Um exemplo disso: escutei inúmeras vezes em diversos canais de mídia, ainda que tenham se esforçado em trazer informações seguras, “a doença não tem passaporte, a doença é democrática, é para todo mundo, não adianta ter plano de saúde que todo mundo vai sofrer”. Todo mundo quem? O vírus pode ser democrático e atacar todo mundo, mas vivemos numa democracia altamente calcada num sistema de desigualdade social. Dizer que atinge igualmente a ricos e pobres, mas não implica em dizer que os efeitos são iguais. Nem tão igualmente assim pois os ricos têm casa para ficar, tem cômodo para se isolar, enquanto o trabalhador precisa ficar exposto ao vírus, à rua. E as desigualdades de gênero, quarentena com o agressor dentro de sua casa, mais em risco na exposição ao companheiro do que ao vírus, situações de violência doméstica, feminicídios. E onde não tem água e sabão para lavar as mãos?

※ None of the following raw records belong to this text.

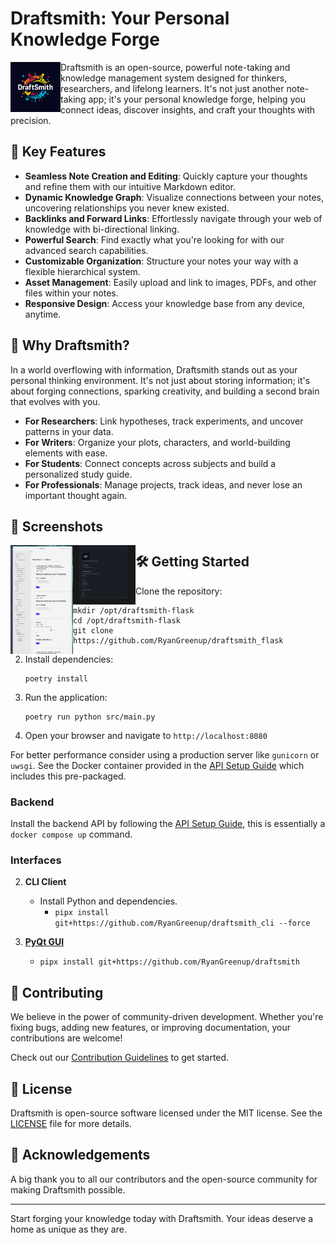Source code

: # Draftsmith: Your Personal Knowledge Forge


<p><img src="./src/static/media/logo.png" style="float: left; width: 80px" /></p>



Draftsmith is an open-source, powerful note-taking and knowledge management system designed for thinkers, researchers, and lifelong learners. It's not just another note-taking app; it's your personal knowledge forge, helping you connect ideas, discover insights, and craft your thoughts with precision.

## 🌟 Key Features

- **Seamless Note Creation and Editing**: Quickly capture your thoughts and refine them with our intuitive Markdown editor.
- **Dynamic Knowledge Graph**: Visualize connections between your notes, uncovering relationships you never knew existed.
- **Backlinks and Forward Links**: Effortlessly navigate through your web of knowledge with bi-directional linking.
- **Powerful Search**: Find exactly what you're looking for with our advanced search capabilities.
- **Customizable Organization**: Structure your notes your way with a flexible hierarchical system.
- **Asset Management**: Easily upload and link to images, PDFs, and other files within your notes.
- **Responsive Design**: Access your knowledge base from any device, anytime.

## 🚀 Why Draftsmith?

In a world overflowing with information, Draftsmith stands out as your personal thinking environment. It's not just about storing information; it's about forging connections, sparking creativity, and building a second brain that evolves with you.

- **For Researchers**: Link hypotheses, track experiments, and uncover patterns in your data.
- **For Writers**: Organize your plots, characters, and world-building elements with ease.
- **For Students**: Connect concepts across subjects and build a personalized study guide.
- **For Professionals**: Manage projects, track ideas, and never lose an important thought again.

## 📸 Screenshots

<p><img src="./media/1.png" style="float: left; width: 100px" /></p>
<p><img src="./media/2.png" style="float: left; width: 100px" /></p>


## 🛠 Getting Started

1. Clone the repository:
   ```
   mkdir /opt/draftsmith-flask
   cd /opt/draftsmith-flask
   git clone https://github.com/RyanGreenup/draftsmith_flask

   ```
2. Install dependencies:
   ```
   poetry install
   ```
3. Run the application:
   ```
   poetry run python src/main.py
   ```
4. Open your browser and navigate to `http://localhost:8080`

For better performance consider using a production server like `gunicorn` or `uwsgi`. See the Docker container provided in the [API Setup Guide](https://ryangreenup.github.io/draftsmith_api/installation.html) which includes this pre-packaged.

### Backend

Install the backend API by following the [API Setup Guide](https://ryangreenup.github.io/draftsmith_api/installation.html), this is essentially a `docker compose up` command.

### Interfaces

2. **CLI Client**
   - Install Python and dependencies.
       - `pipx install git+https://github.com/RyanGreenup/draftsmith_cli --force`

3. [**PyQt GUI**](https://github.com/RyanGreenup/draftsmith)
   - `pipx install git+https://github.com/RyanGreenup/draftsmith`

## 🤝 Contributing

We believe in the power of community-driven development. Whether you're fixing bugs, adding new features, or improving documentation, your contributions are welcome!

Check out our [Contribution Guidelines](CONTRIBUTING.md) to get started.

## 📜 License

Draftsmith is open-source software licensed under the MIT license. See the [LICENSE](LICENSE) file for more details.

## 🙏 Acknowledgements

A big thank you to all our contributors and the open-source community for making Draftsmith possible.

---

Start forging your knowledge today with Draftsmith. Your ideas deserve a home as unique as they are.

Esse tipo de anúncio é calcado em ciências que se baseiam em universalidade. De um ponto de vista biológico, o vírus é o vírus, aparentemente ele é o mesmo em qualquer lugar e o princípio anatômico e fisiológico de corpos, seja de vírus seja de humanos funciona da mesma forma. Acontece que sociologicamente e antropologicamente falando, essas pessoas vivem contextos completamente distintos de exposição, de informação, de acesso a diagnóstico, de tratamento.

O papel das ciências humanas é mostrar esse lado não universal da mecânica de uma pandemia, mostrar as situações de desigualdade. Cortaram todas as bolsas no doutorado na antropologia na UFRGS, como complexificar a gravidade de uma pandemia mostrando os efeitos sociais, os efeitos situacionais, contextuais, que são próprios de um trabalho qualitativo nas ciências humanas? Isso é uma incógnita. Sem recursos de pesquisa, sucateamento, acabando com as ciências humanas? Assim só tende a piorar a situação, então é criminosa a tentativa de aniquilamento das ciências humanas em qualquer cenário, especialmente dentro de uma experiência como essa pandemia que estamos vivendo agora.